“Yup.” I went over and shook his hand. I liked shaking hands. My mitts felt like rocks and it was an extra means of intimidating people.
“Okay, guys. Move this stuff,” I indicated to Zadeck’s men. Some restlessness remained, as the crew still had their weapons. I tried to defuse it further by approaching one of the guys holding a gun.
“That’s a Dooli?” I asked him. “How’s it shoot?”
“What? Oh, yeah it is. It’s fine, doesn’t kick that much but it doesn’t sit right in the hand. Pretty narrow.” Crooks loved to talk weapons. It was how they bonded.
“Is that really an Ontakian pistol?” he asked quietly.
“Yup.”
“Can I see it?”
“Nope.”
CHAPTER 3
When the sailors finally departed for their hotel and the many sins Belvaille had to offer, I returned to my apartment to get some new clothes.
Had I just washed them too much? My pants, that is. Was that why they had holes and came apart when I got pulled from under the crate? I tried to remember when I bought them, but drew a blank. The days and decades tended to blur on Belvaille.
The streets were quiet, with very few people about. It was still considered morning by Belvaille standards and the city tended to wake up late. This was fortunate for me since I was still relatively unclothed.

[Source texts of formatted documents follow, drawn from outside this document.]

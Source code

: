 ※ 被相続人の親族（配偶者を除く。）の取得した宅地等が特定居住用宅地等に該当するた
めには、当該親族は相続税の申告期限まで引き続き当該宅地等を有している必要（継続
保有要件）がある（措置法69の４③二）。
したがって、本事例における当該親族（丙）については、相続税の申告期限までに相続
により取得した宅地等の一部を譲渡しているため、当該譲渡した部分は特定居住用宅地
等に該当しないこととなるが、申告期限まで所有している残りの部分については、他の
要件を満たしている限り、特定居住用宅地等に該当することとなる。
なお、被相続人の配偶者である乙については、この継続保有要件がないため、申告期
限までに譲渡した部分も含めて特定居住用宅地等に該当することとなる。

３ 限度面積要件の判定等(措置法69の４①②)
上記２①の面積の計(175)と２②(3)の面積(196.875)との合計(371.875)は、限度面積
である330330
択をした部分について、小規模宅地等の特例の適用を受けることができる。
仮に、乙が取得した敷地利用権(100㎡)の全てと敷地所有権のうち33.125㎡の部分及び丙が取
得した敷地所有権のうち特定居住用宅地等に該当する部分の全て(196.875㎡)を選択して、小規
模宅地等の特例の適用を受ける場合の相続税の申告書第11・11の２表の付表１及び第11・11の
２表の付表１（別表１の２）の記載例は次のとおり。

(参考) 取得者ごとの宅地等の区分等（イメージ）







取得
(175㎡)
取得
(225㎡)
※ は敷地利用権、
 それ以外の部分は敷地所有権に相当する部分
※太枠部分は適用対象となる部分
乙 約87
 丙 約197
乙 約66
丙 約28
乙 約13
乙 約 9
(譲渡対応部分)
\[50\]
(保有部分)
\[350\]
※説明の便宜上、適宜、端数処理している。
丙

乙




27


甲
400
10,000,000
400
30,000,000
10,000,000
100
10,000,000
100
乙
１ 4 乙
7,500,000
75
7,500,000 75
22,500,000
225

The whole space station was an exact square, fifteen miles by fifteen miles, with trains bisecting it regularly. Some extremely wealthy gang bosses owned cars, but there wasn’t much use for them except as status symbols.

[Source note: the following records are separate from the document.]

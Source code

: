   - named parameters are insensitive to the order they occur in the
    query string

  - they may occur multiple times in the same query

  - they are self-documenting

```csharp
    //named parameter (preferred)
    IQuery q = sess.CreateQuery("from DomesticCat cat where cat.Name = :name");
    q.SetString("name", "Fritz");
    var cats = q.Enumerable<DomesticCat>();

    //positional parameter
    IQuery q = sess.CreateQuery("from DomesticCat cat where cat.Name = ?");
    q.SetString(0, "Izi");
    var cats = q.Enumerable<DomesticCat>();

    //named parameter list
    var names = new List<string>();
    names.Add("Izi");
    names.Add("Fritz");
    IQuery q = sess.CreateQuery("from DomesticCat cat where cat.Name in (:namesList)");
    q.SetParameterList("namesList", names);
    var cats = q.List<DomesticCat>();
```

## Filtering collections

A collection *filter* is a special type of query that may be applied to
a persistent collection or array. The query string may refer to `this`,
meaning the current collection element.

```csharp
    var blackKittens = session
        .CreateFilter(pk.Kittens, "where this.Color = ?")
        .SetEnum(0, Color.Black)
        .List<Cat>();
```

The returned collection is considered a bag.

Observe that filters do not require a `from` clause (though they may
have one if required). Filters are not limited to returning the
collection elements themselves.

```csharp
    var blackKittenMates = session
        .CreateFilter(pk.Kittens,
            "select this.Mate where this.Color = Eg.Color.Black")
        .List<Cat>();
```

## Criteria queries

The buildings varied from one to ten stories tall, the shortest being things like warehouses and maintenance facilities, the tallest being residential complexes. All of them were dull silver unless painted and boringly square in design to maximize real estate.
The city itself was open air. Or open space. There was a latticework of supports high above the city that controlled lighting and air and whatever else goes on up there. The whole station was of course protected by a shield, to keep those pesky meteors away and our atmosphere in place.
I stumbled into my apartment and looked for something to drink. I just wanted juice, something cold.
My place wasn’t fancy and was on the ground floor to save me walking. There were five rooms and a bathroom. My only decorations were scraps of junk and weapons and laundry. The furniture had been replaced as fights necessitated, and what remained was scorched and torn. I had taken up a cornucopia of hobbies and inevitably given them up after a few months. There were rusty instruments, barely begun paintings, puzzles, blocks of somewhat chiseled metal, and many other things scattered around my rooms.
The doorbell rang and I thought about whether or not to answer. After a moment I threw open the door and outside was a petite woman with vibrant blue skin, a tiny nose, and incredibly long, floppy ears that hung halfway down her ample chest. She was dressed in what I assumed to be a fashionable outfit because it looked weird. It was plastic weave and cords, but spun and twisted as if it were based on a design that had once been cloth in some ancestral past. It accentuated her attractive figure while not showing much skin. She wore white gloves and had tall boots that disappeared under her dress. In fact all of her body was covered except her neck and face. Her age was hard to tell, but she looked extremely young, maybe barely in her twenties.
“Er, hello,” I said.
“Are you the one they call ‘Hank’?” she asked in a lilting accent.
“Yeah, that’s me. What can I do for you?”
She seemed suddenly very excited and clasped her hands together in front of herself like she was a little girl and I was certain to give her presents.
“Could I come inside?” she asked.
I hesitated. Bringing a stranger into my home didn’t scare me, but I kind of felt like relaxing at this point. And while this woman was cute in a gigantic ear kind of way, and it might be a job she was offering, something told me it was going to be a hassle not worth the time.
“Sure,” I said finally, holding open the door.
She entered and stared around my apartment with what I thought was a sense of wonder. But then I realized it was confusion.
“You are the one in The News they call ‘Hank’?”
There was only one newspaper on Belvaille. The News. “The Twenty Most Influential” quarterly list it published was about the closest thing we had to being designated royalty. For the last eighteen years I had placed #21 with an asterisk.
“Yes.”
She looked around my apartment some more. It wasn’t big. Or clean. Or free from smashed bullets on the walls or the residue from fires. It did not look like the home of the 21st most influential person who lived on a crime lord’s space station.